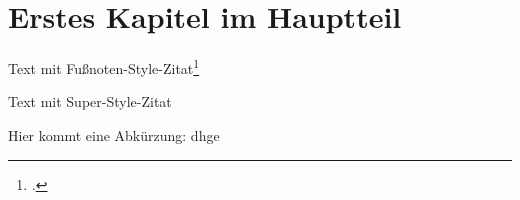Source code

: \section{Erstes Kapitel im Hauptteil}
Text mit Fußnoten-Style-Zitat\footcite{Xarticle}

Text mit Super-Style-Zitat\supercite{Xarticle}

Hier kommt eine Abkürzung: \ac{dhge}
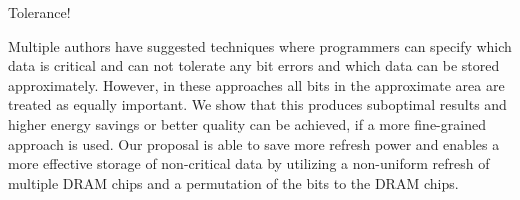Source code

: Tolerance!

Multiple authors have suggested techniques where programmers can specify which data is critical and can not tolerate any bit errors and which data can be stored approximately. However, in these approaches all bits in the approximate area are treated as equally important. We show that this produces suboptimal results and higher energy savings or better quality can be achieved, if a more fine-grained approach is used. Our proposal is able to save more refresh power and enables a more effective storage of non-critical data by utilizing a non-uniform refresh of multiple DRAM chips and a permutation of the bits to the DRAM chips. 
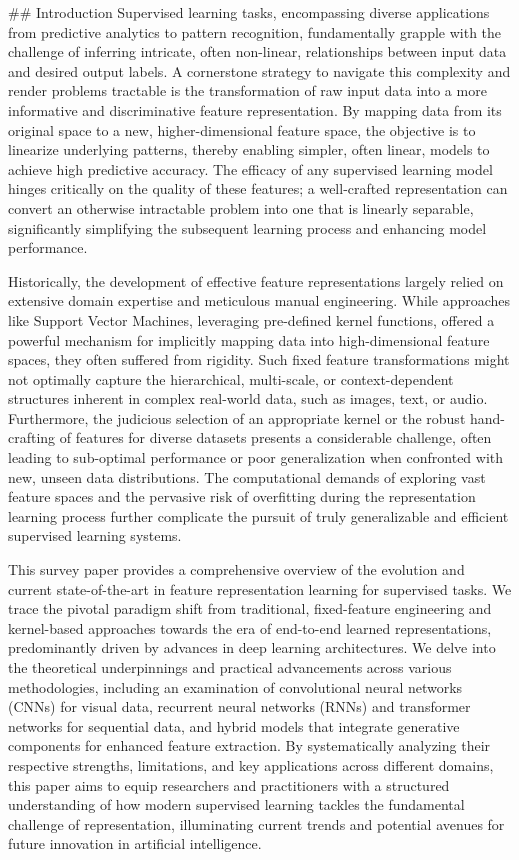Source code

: \documentclass{article}
\begin{document}
\#\# Introduction
Supervised learning tasks, encompassing diverse applications from predictive analytics to pattern recognition, fundamentally grapple with the challenge of inferring intricate, often non-linear, relationships between input data and desired output labels. A cornerstone strategy to navigate this complexity and render problems tractable is the transformation of raw input data into a more informative and discriminative feature representation. By mapping data from its original space to a new, higher-dimensional feature space, the objective is to linearize underlying patterns, thereby enabling simpler, often linear, models to achieve high predictive accuracy. The efficacy of any supervised learning model hinges critically on the quality of these features; a well-crafted representation can convert an otherwise intractable problem into one that is linearly separable, significantly simplifying the subsequent learning process and enhancing model performance.

Historically, the development of effective feature representations largely relied on extensive domain expertise and meticulous manual engineering. While approaches like Support Vector Machines, leveraging pre-defined kernel functions, offered a powerful mechanism for implicitly mapping data into high-dimensional feature spaces, they often suffered from rigidity. Such fixed feature transformations might not optimally capture the hierarchical, multi-scale, or context-dependent structures inherent in complex real-world data, such as images, text, or audio. Furthermore, the judicious selection of an appropriate kernel or the robust hand-crafting of features for diverse datasets presents a considerable challenge, often leading to sub-optimal performance or poor generalization when confronted with new, unseen data distributions. The computational demands of exploring vast feature spaces and the pervasive risk of overfitting during the representation learning process further complicate the pursuit of truly generalizable and efficient supervised learning systems.

This survey paper provides a comprehensive overview of the evolution and current state-of-the-art in feature representation learning for supervised tasks. We trace the pivotal paradigm shift from traditional, fixed-feature engineering and kernel-based approaches towards the era of end-to-end learned representations, predominantly driven by advances in deep learning architectures. We delve into the theoretical underpinnings and practical advancements across various methodologies, including an examination of convolutional neural networks (CNNs) for visual data, recurrent neural networks (RNNs) and transformer networks for sequential data, and hybrid models that integrate generative components for enhanced feature extraction. By systematically analyzing their respective strengths, limitations, and key applications across different domains, this paper aims to equip researchers and practitioners with a structured understanding of how modern supervised learning tackles the fundamental challenge of representation, illuminating current trends and potential avenues for future innovation in artificial intelligence.
\end{document}
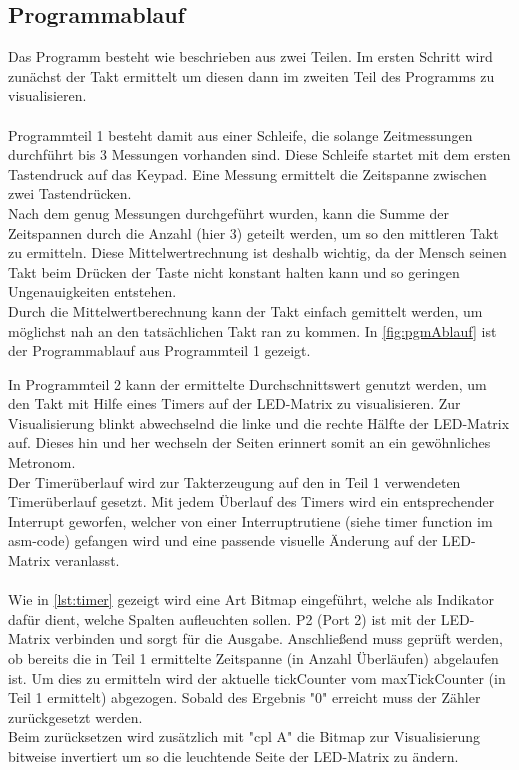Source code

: \documentclass[a4paper, 12pt]{scrartcl}
\begin{document}
\begin{onehalfspace}
\subsection{Programmablauf}
Das Programm besteht wie beschrieben aus zwei Teilen. Im ersten Schritt wird zunächst der Takt ermittelt um diesen dann im zweiten Teil des Programms zu visualisieren.
\\
\\
Programmteil 1 besteht damit aus einer Schleife, die solange Zeitmessungen durchführt bis 3 Messungen vorhanden sind. Diese Schleife startet mit dem ersten Tastendruck auf das Keypad. Eine Messung ermittelt die Zeitspanne zwischen zwei Tastendrücken. 
\\
Nach dem genug Messungen durchgeführt wurden, kann die Summe der Zeitspannen durch die Anzahl (hier 3) geteilt werden, um so den mittleren Takt zu ermitteln. Diese Mittelwertrechnung ist deshalb wichtig, da der Mensch seinen Takt beim Drücken der Taste nicht konstant halten kann und so geringen Ungenauigkeiten entstehen.
\\
Durch die Mittelwertberechnung kann der Takt einfach gemittelt werden, um möglichst nah an den tatsächlichen Takt ran zu kommen. In \autoref{fig:pgmAblauf} ist der Programmablauf aus Programmteil 1 gezeigt.

In Programmteil 2 kann der ermittelte Durchschnittswert genutzt werden, um den Takt mit Hilfe eines Timers auf der LED-Matrix zu visualisieren. Zur Visualisierung blinkt abwechselnd die linke und die rechte Hälfte der LED-Matrix auf. Dieses hin und her wechseln der Seiten erinnert somit an ein gewöhnliches Metronom.
\\  
Der Timerüberlauf wird zur Takterzeugung auf den in Teil 1 verwendeten Timerüberlauf gesetzt. Mit jedem Überlauf des Timers wird ein entsprechender Interrupt geworfen, welcher von einer Interruptrutiene (siehe timer function im asm-code) gefangen wird und eine passende visuelle Änderung auf der LED-Matrix veranlasst.
\\
\\
Wie in \autoref{lst:timer} gezeigt wird eine Art Bitmap eingeführt, welche als Indikator dafür dient, welche Spalten aufleuchten sollen. P2 (Port 2) ist mit der LED-Matrix verbinden und sorgt für die Ausgabe. Anschließend muss geprüft werden, ob bereits die in Teil 1 ermittelte Zeitspanne (in Anzahl Überläufen) abgelaufen ist. Um dies zu ermitteln wird der aktuelle tickCounter vom maxTickCounter (in Teil 1 ermittelt) abgezogen. Sobald des Ergebnis "0" erreicht muss der Zähler zurückgesetzt werden.
\\
Beim zurücksetzen wird zusätzlich mit "cpl A" die Bitmap zur Visualisierung bitweise invertiert um so die leuchtende Seite der LED-Matrix zu ändern.


\end{onehalfspace}
\end{document}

--------------------------------------------------

_Your instructions_
Tell me how many lines of the data hold the word "einer", giving only the number.

_Answer for this exercise_
2